ANALYSIS - Reducing the amount of animal feed grown on crop land could have a positive effect on the availability of food and have a positive environmental impact by cutting greenhouse gas emissions.
A study by the Research Institute of Organic Agriculture shows that cutting concentrate feed can be an alternative way to ensure food security in a climate friendly way.
The research report published in the scientific journal of the Royal Society Interface says that increasing efficiency in livestock production and reducing the share of animal products in human consumption are two strategies to curb the adverse environmental impacts of the livestock sector.
However, it says that sustainable livestock production can be achieved by reducing feed components that compete with direct human food crop production.
It says that if animals are fed only from grassland and by-products from food production sufficient food could be produced to meet the rising demands for human food while at the same time cutting the environmental impact.
The study shows that cuts in greenhouse gas emissions of up to 18 per cent could be achieved, while the use of arable land for feed could be cut by 26 per cent.
Nitrogen surplus could fall by 46 per cent, phosphorous by 40 per cent and non-renewable energy use by 36 per cent.
It would also mean that the use of pesticides could be cut by 22 per cent, the use of water would be down by 21 per cent and soil erosion would be cut by 12 per cent.

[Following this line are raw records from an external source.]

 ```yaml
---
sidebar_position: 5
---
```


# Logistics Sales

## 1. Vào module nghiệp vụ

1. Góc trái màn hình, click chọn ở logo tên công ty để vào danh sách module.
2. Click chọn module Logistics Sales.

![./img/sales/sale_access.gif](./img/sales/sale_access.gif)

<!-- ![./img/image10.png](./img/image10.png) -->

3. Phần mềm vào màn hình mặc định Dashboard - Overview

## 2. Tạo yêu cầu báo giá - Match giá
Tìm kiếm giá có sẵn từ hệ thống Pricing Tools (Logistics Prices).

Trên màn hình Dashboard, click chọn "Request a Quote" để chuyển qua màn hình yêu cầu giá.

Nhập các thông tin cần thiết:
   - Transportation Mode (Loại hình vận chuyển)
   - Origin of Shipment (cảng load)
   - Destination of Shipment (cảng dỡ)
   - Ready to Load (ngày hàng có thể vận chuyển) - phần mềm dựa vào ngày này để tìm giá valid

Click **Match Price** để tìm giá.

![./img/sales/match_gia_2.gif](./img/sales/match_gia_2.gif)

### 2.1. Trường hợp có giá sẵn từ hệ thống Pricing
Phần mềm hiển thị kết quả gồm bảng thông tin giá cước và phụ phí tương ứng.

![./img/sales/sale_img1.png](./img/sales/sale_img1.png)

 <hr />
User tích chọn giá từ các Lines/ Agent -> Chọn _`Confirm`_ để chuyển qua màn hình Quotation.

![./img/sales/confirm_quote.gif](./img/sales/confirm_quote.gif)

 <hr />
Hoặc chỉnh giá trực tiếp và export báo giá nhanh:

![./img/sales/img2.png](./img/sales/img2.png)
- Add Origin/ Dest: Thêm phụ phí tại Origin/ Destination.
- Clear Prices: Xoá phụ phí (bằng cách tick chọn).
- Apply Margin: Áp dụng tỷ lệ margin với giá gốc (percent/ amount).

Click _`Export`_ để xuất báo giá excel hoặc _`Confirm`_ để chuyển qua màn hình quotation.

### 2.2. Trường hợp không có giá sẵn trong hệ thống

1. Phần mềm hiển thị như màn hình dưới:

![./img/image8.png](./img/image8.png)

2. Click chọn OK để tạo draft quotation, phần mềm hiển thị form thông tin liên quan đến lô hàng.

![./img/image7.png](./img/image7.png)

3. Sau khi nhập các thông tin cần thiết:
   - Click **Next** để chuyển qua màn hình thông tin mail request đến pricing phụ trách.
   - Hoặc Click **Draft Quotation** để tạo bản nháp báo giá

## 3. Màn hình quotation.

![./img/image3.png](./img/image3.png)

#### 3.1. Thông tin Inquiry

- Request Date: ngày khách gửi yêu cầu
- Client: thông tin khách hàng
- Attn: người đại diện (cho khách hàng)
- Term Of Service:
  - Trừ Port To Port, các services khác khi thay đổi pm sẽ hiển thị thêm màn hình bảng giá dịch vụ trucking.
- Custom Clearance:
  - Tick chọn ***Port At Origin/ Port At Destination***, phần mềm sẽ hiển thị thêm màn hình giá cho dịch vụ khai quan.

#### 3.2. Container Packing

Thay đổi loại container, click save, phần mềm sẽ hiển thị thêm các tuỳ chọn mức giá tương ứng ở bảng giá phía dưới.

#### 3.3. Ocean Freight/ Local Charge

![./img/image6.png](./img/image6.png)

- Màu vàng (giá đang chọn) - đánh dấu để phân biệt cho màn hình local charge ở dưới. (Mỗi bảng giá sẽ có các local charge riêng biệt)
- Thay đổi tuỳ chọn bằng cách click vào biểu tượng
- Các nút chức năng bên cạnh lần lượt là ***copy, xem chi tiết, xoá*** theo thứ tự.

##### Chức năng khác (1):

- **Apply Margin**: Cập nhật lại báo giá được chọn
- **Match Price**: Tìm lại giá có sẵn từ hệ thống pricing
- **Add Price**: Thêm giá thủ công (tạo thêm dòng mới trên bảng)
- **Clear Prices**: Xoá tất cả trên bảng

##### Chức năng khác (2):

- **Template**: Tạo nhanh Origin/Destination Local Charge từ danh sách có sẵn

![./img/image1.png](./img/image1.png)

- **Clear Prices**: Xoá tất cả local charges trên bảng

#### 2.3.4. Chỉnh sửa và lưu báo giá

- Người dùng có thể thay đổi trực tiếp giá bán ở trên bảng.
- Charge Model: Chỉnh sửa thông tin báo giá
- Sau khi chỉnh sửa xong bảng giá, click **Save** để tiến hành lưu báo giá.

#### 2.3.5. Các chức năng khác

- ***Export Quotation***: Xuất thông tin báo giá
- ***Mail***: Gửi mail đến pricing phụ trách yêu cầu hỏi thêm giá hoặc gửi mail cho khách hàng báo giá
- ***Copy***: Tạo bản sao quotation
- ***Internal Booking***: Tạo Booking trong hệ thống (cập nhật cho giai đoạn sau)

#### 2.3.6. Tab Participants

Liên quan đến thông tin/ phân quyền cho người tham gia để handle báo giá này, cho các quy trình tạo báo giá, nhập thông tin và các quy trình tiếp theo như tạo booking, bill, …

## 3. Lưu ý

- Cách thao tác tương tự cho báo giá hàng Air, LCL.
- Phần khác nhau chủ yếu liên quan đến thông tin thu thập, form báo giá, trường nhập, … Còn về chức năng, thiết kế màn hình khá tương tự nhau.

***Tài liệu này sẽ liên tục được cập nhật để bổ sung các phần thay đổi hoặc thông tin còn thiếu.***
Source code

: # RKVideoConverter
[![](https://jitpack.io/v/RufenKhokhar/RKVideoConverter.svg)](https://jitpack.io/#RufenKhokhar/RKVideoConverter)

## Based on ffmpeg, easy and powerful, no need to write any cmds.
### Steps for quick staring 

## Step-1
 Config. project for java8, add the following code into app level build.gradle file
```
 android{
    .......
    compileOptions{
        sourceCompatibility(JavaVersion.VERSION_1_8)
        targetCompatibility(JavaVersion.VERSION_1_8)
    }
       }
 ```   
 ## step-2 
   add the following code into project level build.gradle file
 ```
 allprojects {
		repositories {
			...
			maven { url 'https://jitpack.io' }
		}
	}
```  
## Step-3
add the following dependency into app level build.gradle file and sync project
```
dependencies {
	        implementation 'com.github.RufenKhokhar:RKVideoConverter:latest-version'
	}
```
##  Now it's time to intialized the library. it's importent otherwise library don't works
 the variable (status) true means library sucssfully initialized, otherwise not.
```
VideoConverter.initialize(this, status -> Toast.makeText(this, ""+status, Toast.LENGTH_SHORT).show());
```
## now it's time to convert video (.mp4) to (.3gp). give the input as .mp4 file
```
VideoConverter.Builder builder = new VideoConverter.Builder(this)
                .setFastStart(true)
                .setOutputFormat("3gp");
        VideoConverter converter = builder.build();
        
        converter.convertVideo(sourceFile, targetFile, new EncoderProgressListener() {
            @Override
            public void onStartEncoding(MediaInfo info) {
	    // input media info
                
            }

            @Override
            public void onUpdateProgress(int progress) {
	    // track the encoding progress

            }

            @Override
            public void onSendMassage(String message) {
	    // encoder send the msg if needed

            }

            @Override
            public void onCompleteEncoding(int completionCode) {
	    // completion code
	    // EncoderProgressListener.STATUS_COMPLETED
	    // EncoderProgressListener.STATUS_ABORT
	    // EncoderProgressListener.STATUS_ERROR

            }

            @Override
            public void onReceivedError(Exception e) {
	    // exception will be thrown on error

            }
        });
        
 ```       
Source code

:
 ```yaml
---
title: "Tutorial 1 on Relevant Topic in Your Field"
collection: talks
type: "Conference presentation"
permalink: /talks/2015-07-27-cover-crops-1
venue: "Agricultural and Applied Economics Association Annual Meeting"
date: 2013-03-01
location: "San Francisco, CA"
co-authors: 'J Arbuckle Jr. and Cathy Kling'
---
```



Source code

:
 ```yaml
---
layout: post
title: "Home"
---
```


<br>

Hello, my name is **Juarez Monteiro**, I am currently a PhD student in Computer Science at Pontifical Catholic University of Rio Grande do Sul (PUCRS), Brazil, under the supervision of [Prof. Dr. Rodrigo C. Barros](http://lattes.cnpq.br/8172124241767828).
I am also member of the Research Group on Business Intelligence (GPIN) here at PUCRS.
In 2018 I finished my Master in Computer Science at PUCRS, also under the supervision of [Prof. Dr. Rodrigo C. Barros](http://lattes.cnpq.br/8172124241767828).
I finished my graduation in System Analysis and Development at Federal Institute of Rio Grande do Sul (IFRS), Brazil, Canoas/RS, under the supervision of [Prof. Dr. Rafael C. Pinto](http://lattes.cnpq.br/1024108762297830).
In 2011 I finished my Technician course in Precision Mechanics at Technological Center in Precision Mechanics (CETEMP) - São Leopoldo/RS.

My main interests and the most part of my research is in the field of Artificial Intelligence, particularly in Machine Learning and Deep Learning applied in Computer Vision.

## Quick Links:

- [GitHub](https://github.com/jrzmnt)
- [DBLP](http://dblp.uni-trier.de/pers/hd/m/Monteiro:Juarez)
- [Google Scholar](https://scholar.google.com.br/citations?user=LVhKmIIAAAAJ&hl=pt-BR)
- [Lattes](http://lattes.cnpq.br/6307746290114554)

The report says that these results could occur despite the fact that environmental efficiency of livestock production is reduced.
“We show that such a strategy focusing on feed components which do not compete with direct human food consumption offers a viable complement to strategies focusing on increased efficiency in production or reduced shares of animal products in consumption,” the research team says.
The study adds that by reducing the production of concentrate feed, more plant-based food can be produced while also protecting the environment and reducing GHG emissions.
Calculations show that the number of animal products in human diets would decrease by 53 per cent if feed production on cropland were to be reduced. This would mostly concern pork, poultry and eggs.
The researchers from FiBL, the FAO, the Alpen-Adria University in Vienna and the University of Aberdeen looked at a number of scenarios for food production and the impact on the environment.
The study says that it is not necessary to intensify food production to meet future demands as the global population grows.
“We show that a food system with ruminant- and grassland-based animal products can provide enough food while reducing environmental impacts. Furthermore, grasslands can contain large carbon stocks and can provide many ecosystem functions, much of which would be lost if grassland were converted to arable land,” the study says.
It adds that despite roughage-fed beef or milk having a higher carbon footprint than products from intensive, concentrate-fed cattle systems, or even pig and poultry, if no food competing feedstuffs are used, a more sustainable food system is achieved.
The research says that reducing the consumption of monogastric livestock products would be much more drastic than for ruminant meat.
“Reducing the amount of human-edible crops that are fed to livestock represents a reversal of the current trend of steep increases in livestock production, and especially of monogastrics, so would require drastic changes in production and consumption. Achieving such drastic changes is a huge challenge for society,” the study concludes.